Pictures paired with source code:
_ _ _ _ _ _ _

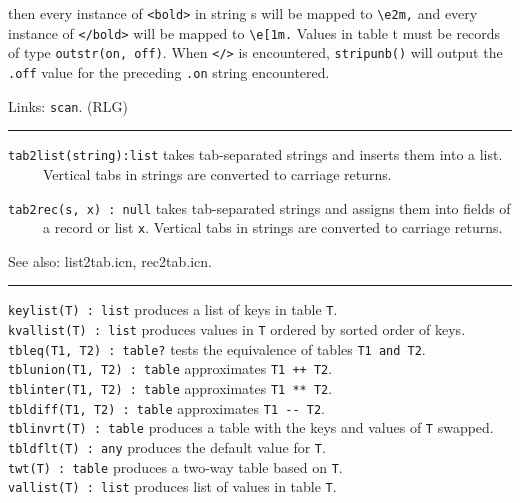 \iconcode{
key: {\textquotedbl}underline{\textquotedbl} value:
outstr({\textquotedbl}{\textbackslash}e[4m{\textquotedbl},
{\textquotedbl}{\textbackslash}e1m{\textquotedbl}) etc.}

then every instance of
\texttt{{\textquotedbl}{\textless}bold{\textgreater}{\textquotedbl}} in
string s will be mapped to
\texttt{{\textquotedbl}{\textbackslash}e2m,{\textquotedbl}} and every
instance of
\texttt{{\textquotedbl}{\textless}/bold{\textgreater}{\textquotedbl}}
will be mapped to
\texttt{{\textquotedbl}{\textbackslash}e[1m.{\textquotedbl}} Values in
table t must be records of type \texttt{outstr(on, off)}. When
\texttt{{\textquotedbl}{\textless}/{\textgreater}{\textquotedbl}} is
encountered, \texttt{stripunb()} will output the \texttt{.off} value
for the preceding \texttt{.on} string encountered.

Links: \texttt{scan}. (RLG)

\vspace{0.25cm}\hrule{}

\texttt{tab2list(string):list} takes tab-separated strings and inserts
them into a list.\\
 \ \ \ \ \ Vertical tabs in strings are converted to carriage returns.

\texttt{tab2rec(s, x) : null} takes tab-separated strings and assigns
them into fields of\\
 \ \ \ \ \ a record or list \texttt{x}. Vertical tabs in strings are
converted to carriage returns.

See also: list2tab.icn, rec2tab.icn. 

\vspace{0.25cm}\hrule{}

\texttt{keylist(T) : list} produces a list of keys in table
\texttt{T}.\\
\texttt{kvallist(T) : list} produces values in \texttt{T} ordered by
sorted order of keys.\\
\texttt{tbleq(T1, T2) : table?} tests the equivalence of tables
\texttt{T1 and T2}.\\
\texttt{tblunion(T1, T2) : table} approximates \texttt{T1 ++
T2}.\\
\texttt{tblinter(T1, T2) : table} approximates \texttt{T1 **
T2}.\\
\texttt{tbldiff(T1, T2) : table} approximates \texttt{T1 -{}-
T2}.\\
\texttt{tblinvrt(T) : table} produces a table with the keys and values
of \texttt{T} swapped.\\
\texttt{tbldflt(T) : any} produces the default value for
\texttt{T}.\\
\texttt{twt(T) : table} produces a two-way table
based on \texttt{T}.\\
\texttt{vallist(T) : list} produces list of values in table \texttt{T}.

_ _ _ _ _ _ _

Retype the data above exactly. Do not carry over any images.

Reply
 \iconcode{
key: {\textquotedbl}underline{\textquotedbl} value:
outstr({\textquotedbl}{\textbackslash}e[4m{\textquotedbl},
{\textquotedbl}{\textbackslash}e1m{\textquotedbl}) etc.}

then every instance of
\texttt{{\textquotedbl}{\textless}bold{\textgreater}{\textquotedbl}} in
string s will be mapped to
\texttt{{\textquotedbl}{\textbackslash}e2m,{\textquotedbl}} and every
instance of
\texttt{{\textquotedbl}{\textless}/bold{\textgreater}{\textquotedbl}}
will be mapped to
\texttt{{\textquotedbl}{\textbackslash}e[1m.{\textquotedbl}} Values in
table t must be records of type \texttt{outstr(on, off)}. When
\texttt{{\textquotedbl}{\textless}/{\textgreater}{\textquotedbl}} is
encountered, \texttt{stripunb()} will output the \texttt{.off} value
for the preceding \texttt{.on} string encountered.

Links: \texttt{scan}. (RLG)

\vspace{0.25cm}\hrule{}

\texttt{tab2list(string):list} takes tab-separated strings and inserts
them into a list.\\
 \ \ \ \ \ Vertical tabs in strings are converted to carriage returns.

\texttt{tab2rec(s, x) : null} takes tab-separated strings and assigns
them into fields of\\
 \ \ \ \ \ a record or list \texttt{x}. Vertical tabs in strings are
converted to carriage returns.

See also: list2tab.icn, rec2tab.icn. 

\vspace{0.25cm}\hrule{}

\texttt{keylist(T) : list} produces a list of keys in table
\texttt{T}.\\
\texttt{kvallist(T) : list} produces values in \texttt{T} ordered by
sorted order of keys.\\
\texttt{tbleq(T1, T2) : table?} tests the equivalence of tables
\texttt{T1 and T2}.\\
\texttt{tblunion(T1, T2) : table} approximates \texttt{T1 ++
T2}.\\
\texttt{tblinter(T1, T2) : table} approximates \texttt{T1 **
T2}.\\
\texttt{tbldiff(T1, T2) : table} approximates \texttt{T1 -{}-
T2}.\\
\texttt{tblinvrt(T) : table} produces a table with the keys and values
of \texttt{T} swapped.\\
\texttt{tbldflt(T) : any} produces the default value for
\texttt{T}.\\
\texttt{twt(T) : table} produces a two-way table
based on \texttt{T}.\\
\texttt{vallist(T) : list} produces list of values in table \texttt{T}.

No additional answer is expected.